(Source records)
_____

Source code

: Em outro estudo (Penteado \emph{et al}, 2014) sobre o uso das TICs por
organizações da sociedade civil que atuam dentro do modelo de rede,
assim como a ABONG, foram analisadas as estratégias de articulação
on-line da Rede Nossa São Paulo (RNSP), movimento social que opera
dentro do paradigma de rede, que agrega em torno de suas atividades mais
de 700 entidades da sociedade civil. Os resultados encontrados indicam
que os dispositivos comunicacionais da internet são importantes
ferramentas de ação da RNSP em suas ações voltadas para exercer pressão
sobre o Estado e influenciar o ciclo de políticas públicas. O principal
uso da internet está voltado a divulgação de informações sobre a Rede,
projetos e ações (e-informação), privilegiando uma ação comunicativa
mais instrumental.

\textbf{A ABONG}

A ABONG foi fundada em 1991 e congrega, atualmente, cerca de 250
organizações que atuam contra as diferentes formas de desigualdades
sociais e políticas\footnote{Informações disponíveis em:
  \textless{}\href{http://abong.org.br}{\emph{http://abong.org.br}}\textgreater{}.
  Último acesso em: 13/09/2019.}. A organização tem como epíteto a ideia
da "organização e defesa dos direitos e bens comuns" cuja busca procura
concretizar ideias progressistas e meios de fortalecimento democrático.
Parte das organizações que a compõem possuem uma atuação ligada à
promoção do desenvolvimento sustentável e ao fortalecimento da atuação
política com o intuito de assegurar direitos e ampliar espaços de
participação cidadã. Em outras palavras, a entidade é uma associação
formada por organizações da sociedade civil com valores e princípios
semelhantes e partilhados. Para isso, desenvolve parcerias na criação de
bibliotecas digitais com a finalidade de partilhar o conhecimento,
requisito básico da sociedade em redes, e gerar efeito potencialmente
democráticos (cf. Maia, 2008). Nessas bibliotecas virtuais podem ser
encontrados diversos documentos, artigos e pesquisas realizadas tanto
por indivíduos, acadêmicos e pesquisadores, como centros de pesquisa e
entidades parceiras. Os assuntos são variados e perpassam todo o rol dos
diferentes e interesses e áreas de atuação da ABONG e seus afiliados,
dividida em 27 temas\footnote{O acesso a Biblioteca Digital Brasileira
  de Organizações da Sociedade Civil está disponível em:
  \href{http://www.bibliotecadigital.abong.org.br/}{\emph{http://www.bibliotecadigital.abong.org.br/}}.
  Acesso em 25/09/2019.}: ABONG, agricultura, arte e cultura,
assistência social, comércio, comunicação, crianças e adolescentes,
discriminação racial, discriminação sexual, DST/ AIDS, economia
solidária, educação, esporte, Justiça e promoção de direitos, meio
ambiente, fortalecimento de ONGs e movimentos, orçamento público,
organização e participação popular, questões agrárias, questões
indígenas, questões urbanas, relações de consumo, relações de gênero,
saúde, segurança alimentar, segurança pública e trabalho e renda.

_____

GOAL OF THE EXERCISE:
Give the entries again in full, with nothing changed.

TASK RESULT:
Source code

: Em outro estudo (Penteado \emph{et al}, 2014) sobre o uso das TICs por
organizações da sociedade civil que atuam dentro do modelo de rede,
assim como a ABONG, foram analisadas as estratégias de articulação
on-line da Rede Nossa São Paulo (RNSP), movimento social que opera
dentro do paradigma de rede, que agrega em torno de suas atividades mais
de 700 entidades da sociedade civil. Os resultados encontrados indicam
que os dispositivos comunicacionais da internet são importantes
ferramentas de ação da RNSP em suas ações voltadas para exercer pressão
sobre o Estado e influenciar o ciclo de políticas públicas. O principal
uso da internet está voltado a divulgação de informações sobre a Rede,
projetos e ações (e-informação), privilegiando uma ação comunicativa
mais instrumental.

\textbf{A ABONG}

A ABONG foi fundada em 1991 e congrega, atualmente, cerca de 250
organizações que atuam contra as diferentes formas de desigualdades
sociais e políticas\footnote{Informações disponíveis em:
  \textless{}\href{http://abong.org.br}{\emph{http://abong.org.br}}\textgreater{}.
  Último acesso em: 13/09/2019.}. A organização tem como epíteto a ideia
da "organização e defesa dos direitos e bens comuns" cuja busca procura
concretizar ideias progressistas e meios de fortalecimento democrático.
Parte das organizações que a compõem possuem uma atuação ligada à
promoção do desenvolvimento sustentável e ao fortalecimento da atuação
política com o intuito de assegurar direitos e ampliar espaços de
participação cidadã. Em outras palavras, a entidade é uma associação
formada por organizações da sociedade civil com valores e princípios
semelhantes e partilhados. Para isso, desenvolve parcerias na criação de
bibliotecas digitais com a finalidade de partilhar o conhecimento,
requisito básico da sociedade em redes, e gerar efeito potencialmente
democráticos (cf. Maia, 2008). Nessas bibliotecas virtuais podem ser
encontrados diversos documentos, artigos e pesquisas realizadas tanto
por indivíduos, acadêmicos e pesquisadores, como centros de pesquisa e
entidades parceiras. Os assuntos são variados e perpassam todo o rol dos
diferentes e interesses e áreas de atuação da ABONG e seus afiliados,
dividida em 27 temas\footnote{O acesso a Biblioteca Digital Brasileira
  de Organizações da Sociedade Civil está disponível em:
  \href{http://www.bibliotecadigital.abong.org.br/}{\emph{http://www.bibliotecadigital.abong.org.br/}}.
  Acesso em 25/09/2019.}: ABONG, agricultura, arte e cultura,
assistência social, comércio, comunicação, crianças e adolescentes,
discriminação racial, discriminação sexual, DST/ AIDS, economia
solidária, educação, esporte, Justiça e promoção de direitos, meio
ambiente, fortalecimento de ONGs e movimentos, orçamento público,
organização e participação popular, questões agrárias, questões
indígenas, questões urbanas, relações de consumo, relações de gênero,
saúde, segurança alimentar, segurança pública e trabalho e renda.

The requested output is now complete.